Exploring the GIPHY.com Metadata#
This notebook demonstrates an intermediate approach to exploring the GIPHY.com data set produced by the Library of Congress. GIPHY.com is a site that has been archived by the Library of Congress in its Web Cultures archive. The data explored here is available from the LC Labs experiments page located here: https://labs.loc.gov/experiments/webarchive-datasets/.
As an intermediate approach, this notebook uses functions as reuseable blocks of code. These functions could potentially be used outside of this notebook to help you explore the data further.
If you’re looking for more of a beginner’s approach, check out the Meme Generator notebook, which explores the memegenerator.net data set, also produced by the Library of Congress.
This notebook is divided into the following sections:
Setting up the Environment
Defining the Functions
Running the Functions
Setting up the Environment#
Module Imports#
Below are all the import
statements we’ll need in order perform some basic computations over the GIPHY data set. They are broken out into sections based on their use in this notebook. You will need to install the following Python modules:
matplotlib
tqdm
Reading, Writing, and Getting#
The import
statements below are for modules that we’ll use to get and read in the giphy.csv
.
import csv
import os
import zipfile
Processing#
The following import
statements will help in the processing, sorting, and counting of the information from the data set.
from collections import Counter
from datetime import datetime
import operator
from tqdm import tqdm
from urllib.request import urlretrieve
from time import sleep
Visualizing the Results#
The following import
statements allow for us to visual the processes we’ll be running.

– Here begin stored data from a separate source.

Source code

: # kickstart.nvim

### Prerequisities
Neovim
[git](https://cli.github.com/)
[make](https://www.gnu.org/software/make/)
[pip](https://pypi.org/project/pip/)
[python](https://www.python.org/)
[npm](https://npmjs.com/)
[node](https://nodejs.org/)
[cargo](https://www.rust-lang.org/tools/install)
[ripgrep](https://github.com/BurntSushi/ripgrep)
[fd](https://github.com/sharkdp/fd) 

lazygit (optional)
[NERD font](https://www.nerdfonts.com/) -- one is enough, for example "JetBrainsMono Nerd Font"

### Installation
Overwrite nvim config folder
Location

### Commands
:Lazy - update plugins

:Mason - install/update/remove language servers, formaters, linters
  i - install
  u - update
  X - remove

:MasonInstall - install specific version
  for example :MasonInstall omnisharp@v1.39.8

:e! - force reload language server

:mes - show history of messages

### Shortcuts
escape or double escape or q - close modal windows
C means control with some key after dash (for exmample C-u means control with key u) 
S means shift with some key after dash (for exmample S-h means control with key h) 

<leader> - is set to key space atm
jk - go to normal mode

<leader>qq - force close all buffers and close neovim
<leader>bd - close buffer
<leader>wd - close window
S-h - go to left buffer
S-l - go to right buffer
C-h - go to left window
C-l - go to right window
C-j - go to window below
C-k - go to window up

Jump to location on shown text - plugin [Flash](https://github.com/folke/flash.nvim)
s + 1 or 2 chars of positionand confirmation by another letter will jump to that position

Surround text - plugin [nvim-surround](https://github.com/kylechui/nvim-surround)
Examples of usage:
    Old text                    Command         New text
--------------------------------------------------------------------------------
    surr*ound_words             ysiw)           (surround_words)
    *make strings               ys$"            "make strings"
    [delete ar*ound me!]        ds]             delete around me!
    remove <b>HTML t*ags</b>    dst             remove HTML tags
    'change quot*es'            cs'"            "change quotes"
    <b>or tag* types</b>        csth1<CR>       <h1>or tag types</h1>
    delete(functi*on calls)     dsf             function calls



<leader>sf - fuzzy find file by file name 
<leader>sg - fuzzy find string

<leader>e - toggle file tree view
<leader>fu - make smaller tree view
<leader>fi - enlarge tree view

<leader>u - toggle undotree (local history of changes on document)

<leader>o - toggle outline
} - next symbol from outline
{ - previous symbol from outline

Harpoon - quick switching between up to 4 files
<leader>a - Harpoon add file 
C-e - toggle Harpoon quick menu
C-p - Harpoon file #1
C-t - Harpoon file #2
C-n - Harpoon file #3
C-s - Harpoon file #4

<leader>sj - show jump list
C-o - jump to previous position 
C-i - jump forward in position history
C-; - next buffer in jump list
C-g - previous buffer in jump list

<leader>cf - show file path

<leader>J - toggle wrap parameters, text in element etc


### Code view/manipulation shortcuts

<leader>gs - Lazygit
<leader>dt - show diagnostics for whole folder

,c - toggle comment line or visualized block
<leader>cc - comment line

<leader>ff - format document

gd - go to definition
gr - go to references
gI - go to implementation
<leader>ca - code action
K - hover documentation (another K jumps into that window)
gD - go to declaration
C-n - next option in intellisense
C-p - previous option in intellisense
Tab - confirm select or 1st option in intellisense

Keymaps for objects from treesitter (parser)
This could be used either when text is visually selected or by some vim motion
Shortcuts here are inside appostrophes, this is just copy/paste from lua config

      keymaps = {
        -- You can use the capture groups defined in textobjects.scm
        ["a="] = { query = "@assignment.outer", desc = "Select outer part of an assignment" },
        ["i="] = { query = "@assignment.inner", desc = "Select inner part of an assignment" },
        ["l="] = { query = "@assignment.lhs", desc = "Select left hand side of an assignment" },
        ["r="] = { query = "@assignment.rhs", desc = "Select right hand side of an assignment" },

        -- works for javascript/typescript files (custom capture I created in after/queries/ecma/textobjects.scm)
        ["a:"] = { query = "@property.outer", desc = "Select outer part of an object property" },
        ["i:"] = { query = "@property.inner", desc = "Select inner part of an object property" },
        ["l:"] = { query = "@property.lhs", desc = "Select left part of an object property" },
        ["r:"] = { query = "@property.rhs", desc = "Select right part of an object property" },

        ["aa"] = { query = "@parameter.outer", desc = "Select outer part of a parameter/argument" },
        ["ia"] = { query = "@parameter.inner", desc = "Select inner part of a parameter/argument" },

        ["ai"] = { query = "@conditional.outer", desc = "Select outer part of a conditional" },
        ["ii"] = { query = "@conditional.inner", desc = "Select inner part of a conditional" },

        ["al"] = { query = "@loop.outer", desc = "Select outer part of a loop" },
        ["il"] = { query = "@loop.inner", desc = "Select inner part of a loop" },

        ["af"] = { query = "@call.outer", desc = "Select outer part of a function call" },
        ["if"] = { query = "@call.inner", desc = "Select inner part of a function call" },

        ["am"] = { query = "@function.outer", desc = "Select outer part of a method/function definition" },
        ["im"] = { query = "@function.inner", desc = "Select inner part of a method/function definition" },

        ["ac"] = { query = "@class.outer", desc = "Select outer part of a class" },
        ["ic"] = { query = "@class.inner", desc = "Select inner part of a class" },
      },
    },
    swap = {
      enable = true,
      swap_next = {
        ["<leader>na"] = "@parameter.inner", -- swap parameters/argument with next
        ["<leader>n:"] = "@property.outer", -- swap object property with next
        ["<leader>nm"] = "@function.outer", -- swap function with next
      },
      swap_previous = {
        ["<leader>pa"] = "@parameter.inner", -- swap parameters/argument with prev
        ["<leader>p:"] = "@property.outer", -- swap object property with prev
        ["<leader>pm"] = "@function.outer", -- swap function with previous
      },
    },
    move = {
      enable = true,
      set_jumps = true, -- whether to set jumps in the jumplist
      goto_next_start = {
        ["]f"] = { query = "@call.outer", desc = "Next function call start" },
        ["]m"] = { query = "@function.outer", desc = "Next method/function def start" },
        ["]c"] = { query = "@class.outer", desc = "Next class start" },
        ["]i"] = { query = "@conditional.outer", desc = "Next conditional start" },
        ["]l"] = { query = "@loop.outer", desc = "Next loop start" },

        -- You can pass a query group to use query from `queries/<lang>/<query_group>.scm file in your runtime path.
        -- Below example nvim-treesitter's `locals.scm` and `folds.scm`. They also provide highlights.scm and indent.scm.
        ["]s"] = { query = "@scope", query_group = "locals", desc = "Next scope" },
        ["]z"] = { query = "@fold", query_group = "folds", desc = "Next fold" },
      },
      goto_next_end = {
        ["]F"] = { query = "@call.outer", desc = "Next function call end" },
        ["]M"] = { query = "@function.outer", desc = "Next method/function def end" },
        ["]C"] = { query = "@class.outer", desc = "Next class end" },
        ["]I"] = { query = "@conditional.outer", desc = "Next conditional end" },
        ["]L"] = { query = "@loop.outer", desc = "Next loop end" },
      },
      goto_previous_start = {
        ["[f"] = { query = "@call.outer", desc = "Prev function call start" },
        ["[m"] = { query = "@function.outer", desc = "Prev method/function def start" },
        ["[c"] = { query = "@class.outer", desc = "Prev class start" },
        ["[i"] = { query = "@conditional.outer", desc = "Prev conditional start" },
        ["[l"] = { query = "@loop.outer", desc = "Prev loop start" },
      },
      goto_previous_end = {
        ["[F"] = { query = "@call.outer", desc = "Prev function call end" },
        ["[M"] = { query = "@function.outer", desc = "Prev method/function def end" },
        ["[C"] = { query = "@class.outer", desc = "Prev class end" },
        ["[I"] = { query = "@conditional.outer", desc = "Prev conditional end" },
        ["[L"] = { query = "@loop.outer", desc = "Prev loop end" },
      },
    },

import matplotlib.pyplot as plt
import matplotlib as mpl
%matplotlib inline
import numpy as np
from random import choice
Defining the Functions#
Below are four functions that we’ll use in our exploration of the GIPHY data set.
get_giphy_data_set#
This function checks to see if the giphy data set is present. The path it checks and the location to which it eventually downloads and unzips the data set can be modified, if desired. But by default, the function checks for a folder called giphy-dataset
in the current working directory and for a file called giphy.csv
within that folder.
If the folder and file are present, nothing is done because the data set is already downloaded and extracted. If it’s not, then the function navigations to the data set’s downloadable URL, and saves the file as giphy-dataset.zip
in the current working directory.
Then, the function unzips the folder in the current working directory to create a folder called giphy-dataset
, which contains the dataset file: giphy.csv
.
def get_giphy_data_set():
if not os.path.exists('giphy-dataset/giphy.csv'):
urlretrieve('https://s3.us-east-2.amazonaws.com/lclabspublicdata/giphy-dataset.zip', 'giphy-dataset.zip')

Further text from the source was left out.